• [EXERCISE DIRECTIONS] Filter the lines below, copying only those with the string "Anweisungen".

* * * * * * * * *

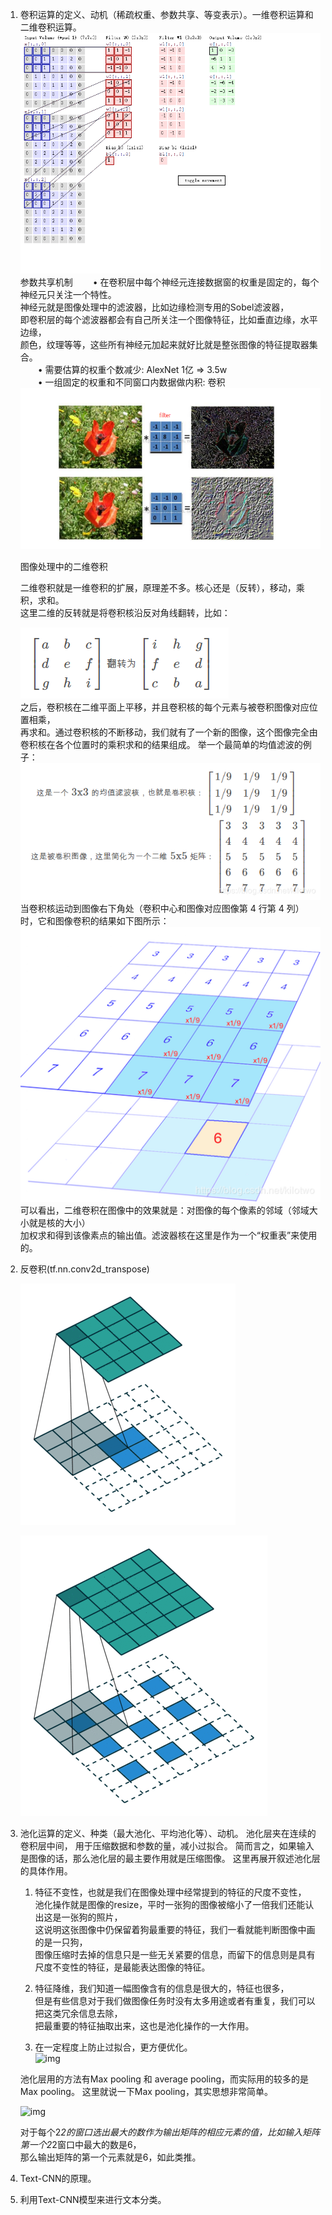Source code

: 1. 卷积运算的定义、动机（稀疏权重、参数共享、等变表示）。一维卷积运算和二维卷积运算。
    ![img](https://github.com/lbj000/nlp/blob/master/卷积运算.gif)  
    参数共享机制
　　•	在卷积层中每个神经元连接数据窗的权重是固定的，每个神经元只关注一个特性。  
      神经元就是图像处理中的滤波器，比如边缘检测专用的Sobel滤波器，  
      即卷积层的每个滤波器都会有自己所关注一个图像特征，比如垂直边缘，水平边缘，  
      颜色，纹理等等，这些所有神经元加起来就好比就是整张图像的特征提取器集合。  
　　•	需要估算的权重个数减少: AlexNet 1亿 => 3.5w  
　　•	一组固定的权重和不同窗口内数据做内积: 卷积  
    ![img](https://github.com/lbj000/nlp/blob/master/参数共享.png)  
    
    图像处理中的二维卷积

    二维卷积就是一维卷积的扩展，原理差不多。核心还是（反转），移动，乘积，求和。  
    这里二维的反转就是将卷积核沿反对角线翻转，比如：
    
    ![img](https://github.com/lbj000/nlp/blob/master/二维卷积1.png)  
    之后，卷积核在二维平面上平移，并且卷积核的每个元素与被卷积图像对应位置相乘，  
    再求和。通过卷积核的不断移动，我们就有了一个新的图像，这个图像完全由卷积核在各个位置时的乘积求和的结果组成。
    举一个最简单的均值滤波的例子：
    ![img](https://github.com/lbj000/nlp/blob/master/二维卷积2.png)  
    当卷积核运动到图像右下角处（卷积中心和图像对应图像第 4 行第 4 列）时，它和图像卷积的结果如下图所示：
    ![img](https://github.com/lbj000/nlp/blob/master/二维卷积3.png)  
    可以看出，二维卷积在图像中的效果就是：对图像的每个像素的邻域（邻域大小就是核的大小）  
    加权求和得到该像素点的输出值。滤波器核在这里是作为一个“权重表”来使用的。
2. 反卷积(tf.nn.conv2d_transpose)

    ![img](https://github.com/lbj000/nlp/blob/master/反卷积1.gif)  
    
    ![img](https://github.com/lbj000/nlp/blob/master/反卷积2.gif)  
    
3. 池化运算的定义、种类（最大池化、平均池化等）、动机。
    池化层夹在连续的卷积层中间， 用于压缩数据和参数的量，减小过拟合。
    简而言之，如果输入是图像的话，那么池化层的最主要作用就是压缩图像。
    这里再展开叙述池化层的具体作用。
    1. 特征不变性，也就是我们在图像处理中经常提到的特征的尺度不变性，  
    池化操作就是图像的resize，平时一张狗的图像被缩小了一倍我们还能认出这是一张狗的照片，  
    这说明这张图像中仍保留着狗最重要的特征，我们一看就能判断图像中画的是一只狗，  
    图像压缩时去掉的信息只是一些无关紧要的信息，而留下的信息则是具有尺度不变性的特征，是最能表达图像的特征。

    2. 特征降维，我们知道一幅图像含有的信息是很大的，特征也很多，  
    但是有些信息对于我们做图像任务时没有太多用途或者有重复，我们可以把这类冗余信息去除，  
    把最重要的特征抽取出来，这也是池化操作的一大作用。

    3. 在一定程度上防止过拟合，更方便优化。  
    ![img](https://github.com/lbj000/nlp/blob/master/池化1.gif)  
    
    池化层用的方法有Max pooling 和 average pooling，而实际用的较多的是Max pooling。
    这里就说一下Max pooling，其实思想非常简单。
    
    ![img](https://github.com/lbj000/nlp/blob/master/池化2.gif)  
    
    对于每个2*2的窗口选出最大的数作为输出矩阵的相应元素的值，比如输入矩阵第一个2*2窗口中最大的数是6，  
    那么输出矩阵的第一个元素就是6，如此类推。
4. Text-CNN的原理。
5. 利用Text-CNN模型来进行文本分类。
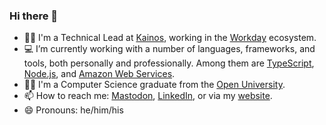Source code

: ### Hi there 👋

- 👨‍💻 I'm a Technical Lead at [Kainos](https://www.kainos.com/), working in the [Workday](https://www.workday.com/) ecosystem.
- 💻 I’m currently working with a number of languages, frameworks, and tools, both personally and professionally. Among them are [TypeScript](https://www.typescriptlang.org/), [Node.js](https://nodejs.org/), and [Amazon Web Services](https://aws.amazon.com/).
- 👨‍🎓 I'm a Computer Science graduate from the [Open University](http://www.open.ac.uk).
- 📫 How to reach me: [Mastodon](https://hachyderm.io/@stuartmccoll), [LinkedIn](https://www.linkedin.com/in/stmccoll), or via my [website](https://stuartmccoll.github.io/).
- 😄 Pronouns: he/him/his
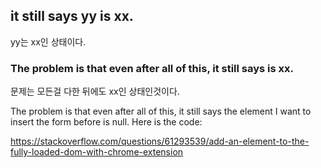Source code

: ## it still says yy is xx.


yy는 xx인 상태이다.

### The problem is that even after all of this, it still says is xx.

문제는 모든걸 다한 뒤에도 xx인 상태인것이다.

 The problem is that even after all of this, it still says the element I want to insert the form before is null. Here is the code:

 https://stackoverflow.com/questions/61293539/add-an-element-to-the-fully-loaded-dom-with-chrome-extension
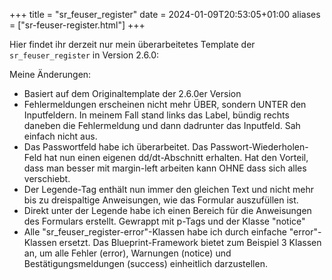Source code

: +++
title = "sr_feuser_register"
date = 2024-01-09T20:53:05+01:00
aliases = ["sr-feuser-register.html"]
+++

Hier findet ihr derzeit nur mein überarbeitetes Template der `sr_feuser_register` in Version 2.6.0:

Meine Änderungen:

- Basiert auf dem Originaltemplate der 2.6.0er Version
- Fehlermeldungen erscheinen nicht mehr ÜBER, sondern UNTER den Inputfeldern. In meinem Fall stand links das Label, bündig rechts daneben die Fehlermeldung und dann dadrunter das Inputfeld. Sah einfach nicht aus.
- Das Passwortfeld habe ich überarbeitet. Das Passwort-Wiederholen-Feld hat nun einen eigenen dd/dt-Abschnitt erhalten. Hat den Vorteil, dass man besser mit margin-left arbeiten kann OHNE dass sich alles verschiebt.
- Der Legende-Tag enthält nun immer den gleichen Text und nicht mehr bis zu dreispaltige Anweisungen, wie das Formular auszufüllen ist.
- Direkt unter der Legende habe ich einen Bereich für die Anweisungen des Formulars erstellt. Gewrappt mit p-Tags und der Klasse "notice"
- Alle "sr_feuser_register-error"-Klassen habe ich durch einfache "error"-Klassen ersetzt. Das Blueprint-Framework bietet zum Beispiel 3 Klassen an, um alle Fehler (error), Warnungen (notice) und Bestätigungsmeldungen (success) einheitlich darzustellen.
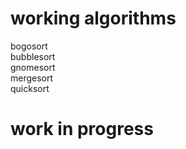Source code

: # working algorithms </br>
bogosort </br>
bubblesort </br>
gnomesort </br>
mergesort </br>
quicksort </br>

# work in progress

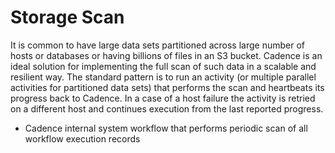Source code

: # Storage Scan

It is common to have large data sets partitioned across large number of hosts or databases or having billions of files in an S3 bucket.
Cadence is an ideal solution for implementing the full scan of such data in a scalable and resilient way. The standard pattern
is to run an activity (or multiple parallel activities for partitioned data sets) that performs the scan and heartbeats its progress
back to Cadence. In a case of a host failure the activity is retried on a different host and continues execution from the last reported progress.

* Cadence internal system workflow that performs periodic scan of all workflow execution records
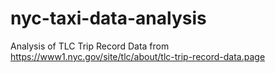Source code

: # nyc-taxi-data-analysis
Analysis of TLC Trip Record Data from https://www1.nyc.gov/site/tlc/about/tlc-trip-record-data.page
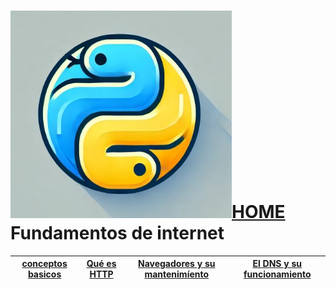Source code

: # [![icono python](./images/iconPython.jpg)HOME](./README.md) <br> Fundamentos de internet

| [conceptos basicos](./fundamentosInternet/conceptosBasicos.md) | [Qué es HTTP](./fundamentosInternet/que_es_http.md) | [Navegadores y su mantenimíento](./fundamentosInternet/navegadores_y_su_mantenimiento.md) | [El DNS y su funcionamiento](./fundamentosInternet/dns_y_funcionamiento.md)
|----------------------------------------------------------------|------------------------------------------|-----------------------------------------------------------------|------------------------------------------|

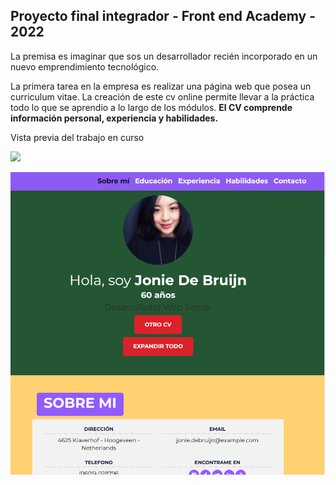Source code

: ## Proyecto final integrador - Front end Academy - 2022


La premisa es imaginar que sos un desarrollador recién incorporado en un nuevo emprendimiento tecnológico.

La primera tarea en la empresa es realizar una página web que posea un curriculum vitae. La creación de este cv online permite llevar a la práctica todo lo que se aprendio a lo largo de los módulos. **El CV comprende información personal, experiencia y habilidades.**

Vista previa del trabajo en curso

![]("preview.png")

![Alt text](https://github.com/garedan/curriculum-vitae/blob/7218210e83830a647bb71cc6886cf44a2159b063/preview.png?raw=true "")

* * * * * * * * *

• [ANSWER TO THE PROBLEM]
- Der Legende-Tag enthält nun immer den gleichen Text und nicht mehr bis zu dreispaltige Anweisungen, wie das Formular auszufüllen ist.
- Direkt unter der Legende habe ich einen Bereich für die Anweisungen des Formulars erstellt. Gewrappt mit p-Tags und der Klasse "notice"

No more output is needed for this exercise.